Little Office of Our Lady
A liturgical
devotion to the
Blessed Virgin, in imitation of, and in addition to, the
Divine Office.
It is first heard of in the middle of the eighth century at
Monte Cassino. According to Cardinal Bona, who quotes from a manuscript of Peter the Deacon (twelfth century), there was, in addition to the Divine Office, another “which it is customary to perform in honour of the
Holy Mother of God, which Zachary the Pope [d. 752] commanded under strict precept to the Cassinese Monastery.” This would seem to indicate that some form of the Office of Our Lady was already extant and, indeed, we hear of an Office in her honour composed by St. Ildephonsus, who lived about the end of the seventh century.
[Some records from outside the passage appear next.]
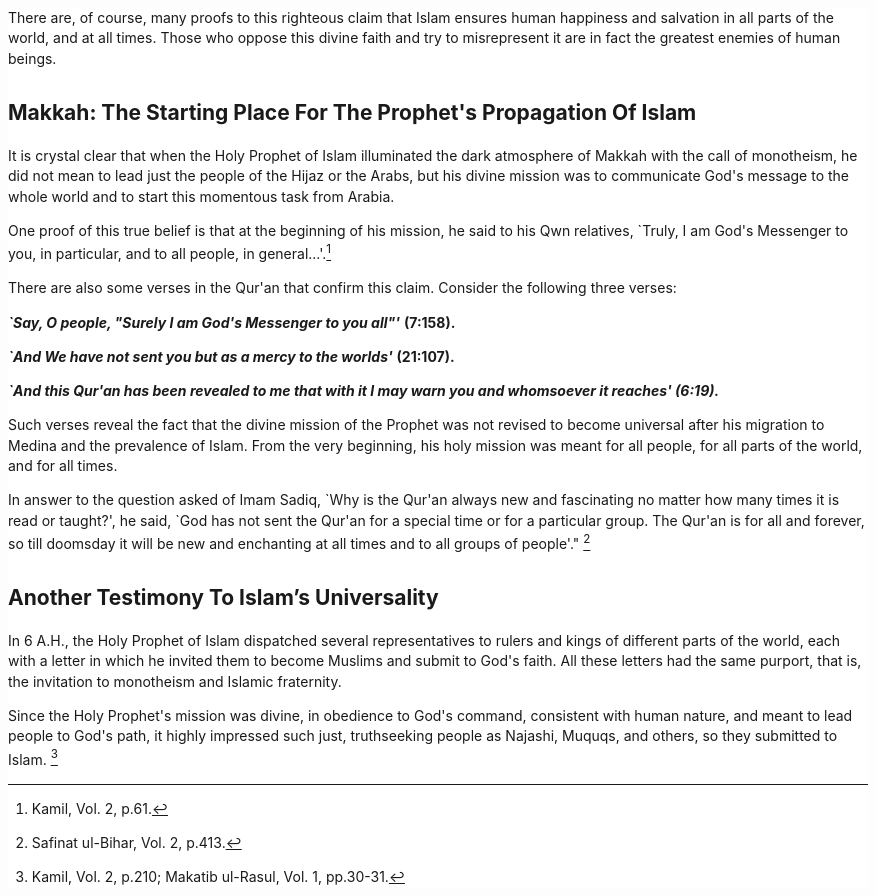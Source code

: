 There are, of course, many proofs to this righteous claim that Islam
ensures human happiness and salvation in all parts of the world, and at
all times. Those who oppose this divine faith and try to misrepresent it
are in fact the greatest enemies of human beings.

Makkah: The Starting Place For The Prophet's Propagation Of Islam
-----------------------------------------------------------------

It is crystal clear that when the Holy Prophet of Islam illuminated the
dark atmosphere of Makkah with the call of monotheism, he did not mean
to lead just the people of the Hijaz or the Arabs, but his divine
mission was to communicate God's message to the whole world and to start
this momentous task from Arabia.

One proof of this true belief is that at the beginning of his mission,
he said to his Qwn relatives, \`Truly, I am God's Messenger to you, in
particular, and to all people, in general...'.[^1]

There are also some verses in the Qur'an that confirm this claim.
Consider the following three verses:

***\`Say, O people, "Surely I am God's Messenger to you all"'***
**(7:158).**

***\`And We have not sent you but as a mercy to the worlds'***
**(21:107).**

***\`And this Qur'an has been revealed to me that with it I may warn you
and whomsoever it reaches' (6:19).***

Such verses reveal the fact that the divine mission of the Prophet was
not revised to become universal after his migration to Medina and the
prevalence of Islam. From the very beginning, his holy mission was meant
for all people, for all parts of the world, and for all times.

In answer to the question asked of Imam Sadiq, \`Why is the Qur'an
always new and fascinating no matter how many times it is read or
taught?', he said, \`God has not sent the Qur'an for a special time or
for a particular group. The Qur'an is for all and forever, so till
doomsday it will be new and enchanting at all times and to all groups of
people'." [^2]

Another Testimony To Islam’s Universality
-----------------------------------------

In 6 A.H., the Holy Prophet of Islam dispatched several representatives
to rulers and kings of different parts of the world, each with a letter
in which he invited them to become Muslims and submit to God's faith.
All these letters had the same purport, that is, the invitation to
monotheism and Islamic fraternity.

Since the Holy Prophet's mission was divine, in obedience to God's
command, consistent with human nature, and meant to lead people to God's
path, it highly impressed such just, truth­seeking people as Najashi,
Muquqs, and others, so they submitted to Islam. [^3]


[^1]: Kamil, Vol. 2, p.61.
[^2]: Safinat ul-Bihar, Vol. 2, p.413.
[^3]: Kamil, Vol. 2, p.210; Makatib ul-Rasul, Vol. 1, pp.30-31.
[^4]: Makatib ul-Rasul, Vol. 1, pp.35-41, 60-182.
[^5]: Ibid., p.90; Sirihi Halabiyih, Vol. 3, p.277.
[^6]: Muhammad wa zamamdaran, p.162.
[^7]: Sirihi Halabiyih, Vol. 3, p.285.
[^8]: Makatib ul-Rasul, Vol. I, p.172.
[^9]: Al-bidayah wal Nahayah, Vol. 5, p.53.
[^10]: Bihar ul-Anwar, Vol. 21, p.361. 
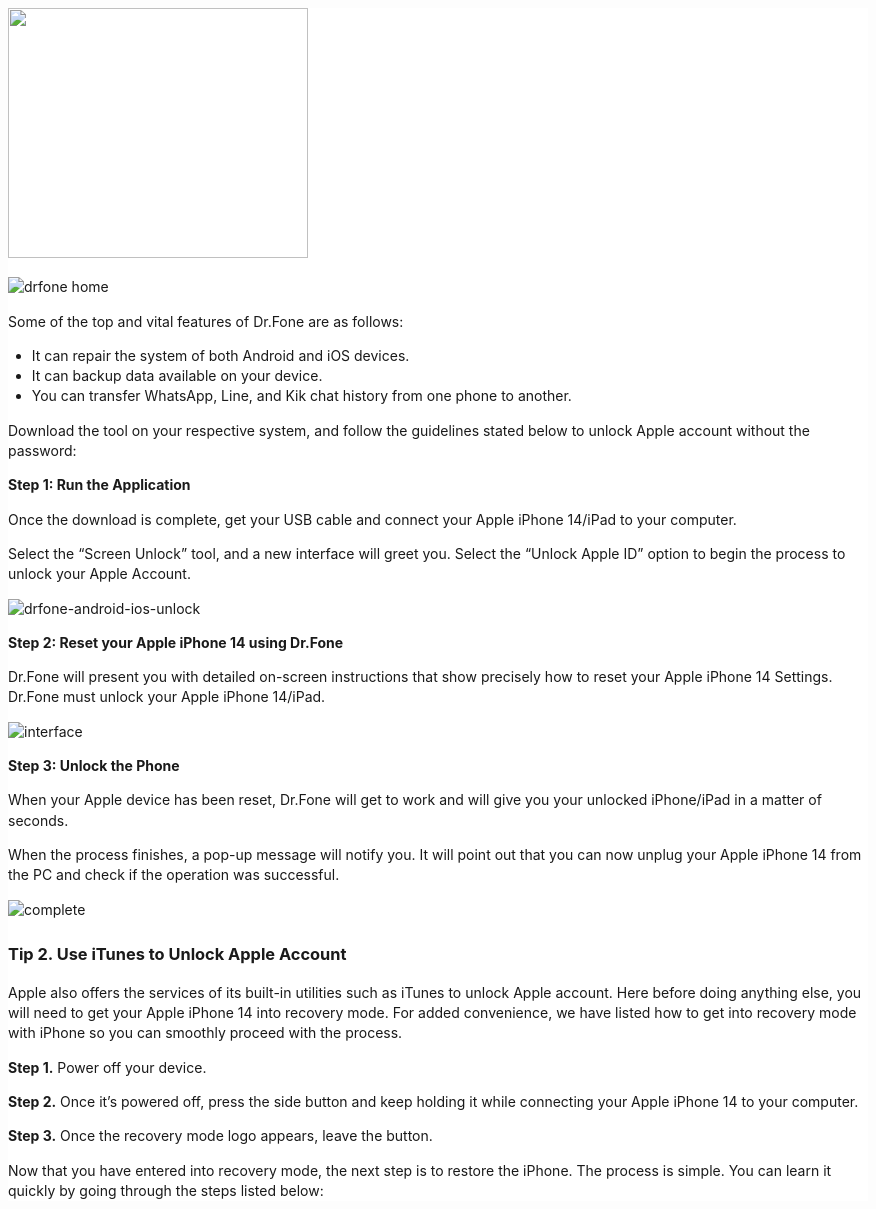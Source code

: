 
<a href="https://modlily.sjv.io/c/5597632/2072819/17059" target="_top" id="2072819"><img src="//a.impactradius-go.com/display-ad/17059-2072819" border="0" alt="" width="300" height="250"/></a><img height="0" width="0" src="https://imp.pxf.io/i/5597632/2072819/17059" style="position:absolute;visibility:hidden;" border="0" />

![drfone home](https://images.wondershare.com/drfone/guide/drfone-home.png)

Some of the top and vital features of Dr.Fone are as follows:

- It can repair the system of both Android and iOS devices.
- It can backup data available on your device.
- You can transfer WhatsApp, Line, and Kik chat history from one phone to another.

Download the tool on your respective system, and follow the guidelines stated below to unlock Apple account without the password:

**Step 1: Run the Application**

Once the download is complete, get your USB cable and connect your Apple iPhone 14/iPad to your computer.

Select the “Screen Unlock” tool, and a new interface will greet you. Select the “Unlock Apple ID” option to begin the process to unlock your Apple Account.

![drfone-android-ios-unlock](https://images.wondershare.com/drfone/guide/android-screen-unlock-2.png)

**Step 2: Reset your Apple iPhone 14 using Dr.Fone**

Dr.Fone will present you with detailed on-screen instructions that show precisely how to reset your Apple iPhone 14 Settings. Dr.Fone must unlock your Apple iPhone 14/iPad.

![interface](https://images.wondershare.com/drfone/drfone/interface.jpg)

**Step 3: Unlock the Phone**

When your Apple device has been reset, Dr.Fone will get to work and will give you your unlocked iPhone/iPad in a matter of seconds.

When the process finishes, a pop-up message will notify you. It will point out that you can now unplug your Apple iPhone 14 from the PC and check if the operation was successful.

![complete](https://images.wondershare.com/drfone/guide/remove-apple-id-8.png)

### Tip 2. Use iTunes to Unlock Apple Account

Apple also offers the services of its built-in utilities such as iTunes to unlock Apple account. Here before doing anything else, you will need to get your Apple iPhone 14 into recovery mode. For added convenience, we have listed how to get into recovery mode with iPhone so you can smoothly proceed with the process.

**Step 1.** Power off your device.

**Step 2.** Once it’s powered off, press the side button and keep holding it while connecting your Apple iPhone 14 to your computer.

**Step 3.** Once the recovery mode logo appears, leave the button.

Now that you have entered into recovery mode, the next step is to restore the iPhone. The process is simple. You can learn it quickly by going through the steps listed below:
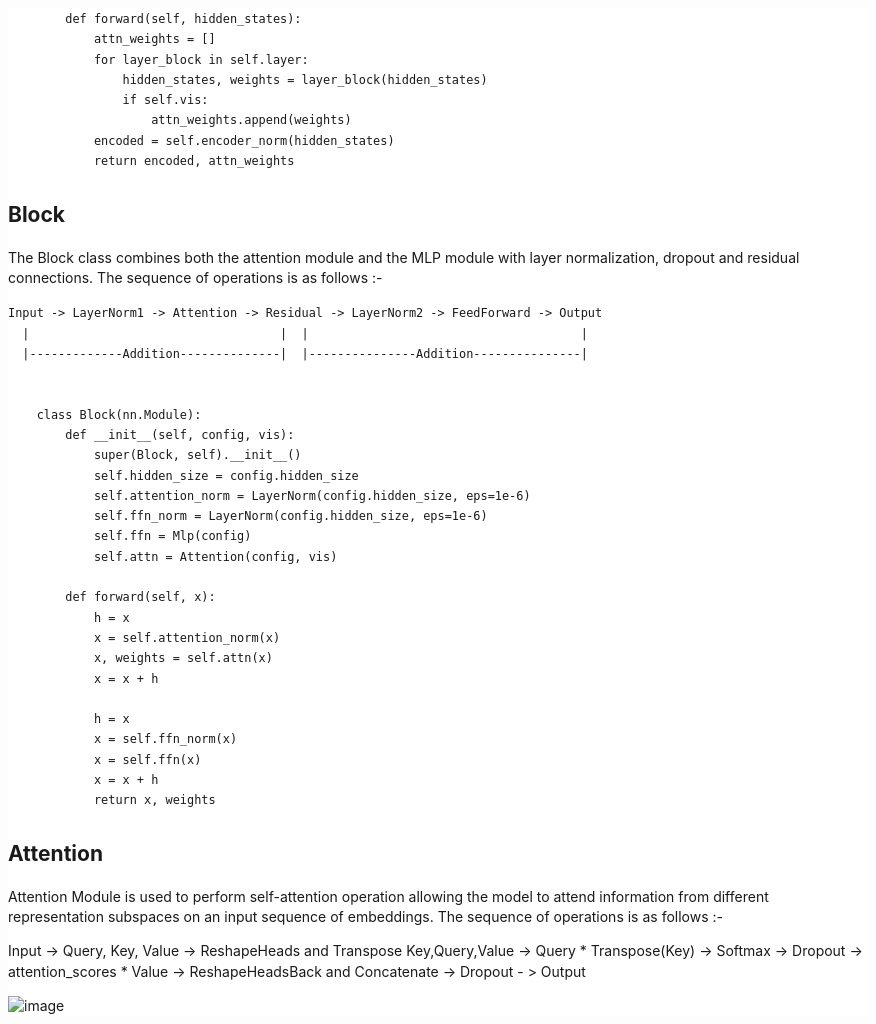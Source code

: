             def forward(self, hidden_states):
                attn_weights = []
                for layer_block in self.layer:
                    hidden_states, weights = layer_block(hidden_states)
                    if self.vis:
                        attn_weights.append(weights)
                encoded = self.encoder_norm(hidden_states)
                return encoded, attn_weights

## Block

The Block class combines both the attention module and the MLP module with layer normalization, dropout and residual connections. The sequence of operations is as follows :-
    
    Input -> LayerNorm1 -> Attention -> Residual -> LayerNorm2 -> FeedForward -> Output
      |                                   |  |                                      |
      |-------------Addition--------------|  |---------------Addition---------------|


        class Block(nn.Module):
            def __init__(self, config, vis):
                super(Block, self).__init__()
                self.hidden_size = config.hidden_size
                self.attention_norm = LayerNorm(config.hidden_size, eps=1e-6)
                self.ffn_norm = LayerNorm(config.hidden_size, eps=1e-6)
                self.ffn = Mlp(config)
                self.attn = Attention(config, vis)

            def forward(self, x):
                h = x
                x = self.attention_norm(x)
                x, weights = self.attn(x)
                x = x + h

                h = x
                x = self.ffn_norm(x)
                x = self.ffn(x)
                x = x + h
                return x, weights



## Attention

Attention Module is used to perform self-attention operation allowing the model to attend information from different representation subspaces on an input sequence of embeddings.
The sequence of operations is as follows :-

  Input -> Query, Key, Value -> ReshapeHeads and Transpose Key,Query,Value -> Query * Transpose(Key) -> Softmax -> Dropout -> attention_scores * Value -> ReshapeHeadsBack and Concatenate -> Dropout - > Output
  
![image](https://user-images.githubusercontent.com/42609155/127721934-fc443c50-87f7-4fb2-9606-33573146fcc8.png)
The Eastern Church, too, possesses an Office of the B.V.M., attributed to St. John Damascene (c. 730). But though various Offices in honour of
Our Lady were in existence earlier, it is probable that the Little Office, as a part of the liturgy, did not come into general use before the tenth century; and it is not unlikely that its diffusion is largely due to the marked devotion to the Blessed Virgin which is characteristic of the Church in England under the guidance of St. Dunstan and St. Ethelwold. Certainly during the tenth century, an Office of the Blessed Virgin is mentioned at Augsburg, at Verdun, and at Eisiedeln; while already in the following century there were at least two versions of her “Hours” extant in England. In the eleventh century we learn from St. Peter Damian that it was already commonly recited amongst the secular clergy of Italy and France, and it was through his influence that the practice of reciting it in choir, in addition to the Great Office, was introduced into several Italian monasteries. At Cluny the Office of the B.V.M. was not introduced till the end of the eleventh century, and then only as a devotion for the sick monks. In the twelfth century came the foundation of the Orders of Cîteaux and Prémontré, of which the latter only retained the Little Office in addition to the Divine Office. The Austin Canons also retained it, and, perhaps through their influence, in the course of the twelfth and thirteenth centuries, it developed from a private devotion into part of the daily duty of the secular clergy as well. By the fourteenth century the recital of the Little Office had come to be an almost universal practice and was regarded as obligatory on all the clergy. This obligation remained until
St. Pius V removed it by the Bull “Quod a nobis” of 1568. At the present time, however, it is recited on certain days by several of the older orders, and it serves, instead of the Greater Office, as the liturgical prayer of lay brothers and lay sisters in some of the contemplative orders, and of the members of most of the congregations of women engaged in active work. Down to the Reformation it formed a large part of the “Primer or Lay-folk’s Prayer-book”, and was customarily recited by the devout laity, by whom the practice was continued for long afterwards among the persecuted Catholics. Today it is recited daily by Dominican, Carmelite, Augustinian, and by large numbers of the Franciscan, Tertiaries, as well as by many pious laymen who desire to take part in the liturgical prayer of the Church. It is worth noting that the form of the Little Office of Our Lady has varied considerably at different periods and in different places. The earlier versions varied very considerably, chiefly as regards the hymns and antiphons used: in England in
medieval times the main differences seem to have been between the Sarum and York Uses. Since the time of
St. Pius V, that most commonly recited has been the version of the reformed Breviary of that pope. In this version, which suffers somewhat from the classicism of the sixteenth century, are to be found the seven “Hours”, as in the Greater Office. At Matins, after the versicles follow the invitatory “Ave Maria, gratia plena, Dominus tecum” with the “Venite” then the hymn “Quem terra, pontus, sidera”; then three groups of psalms, each with their antiphons, of which one group is said on Sundays, Mondays, and Thursdays, the second on Tuesdays and Fridays, the third on Wednesdays and Saturdays.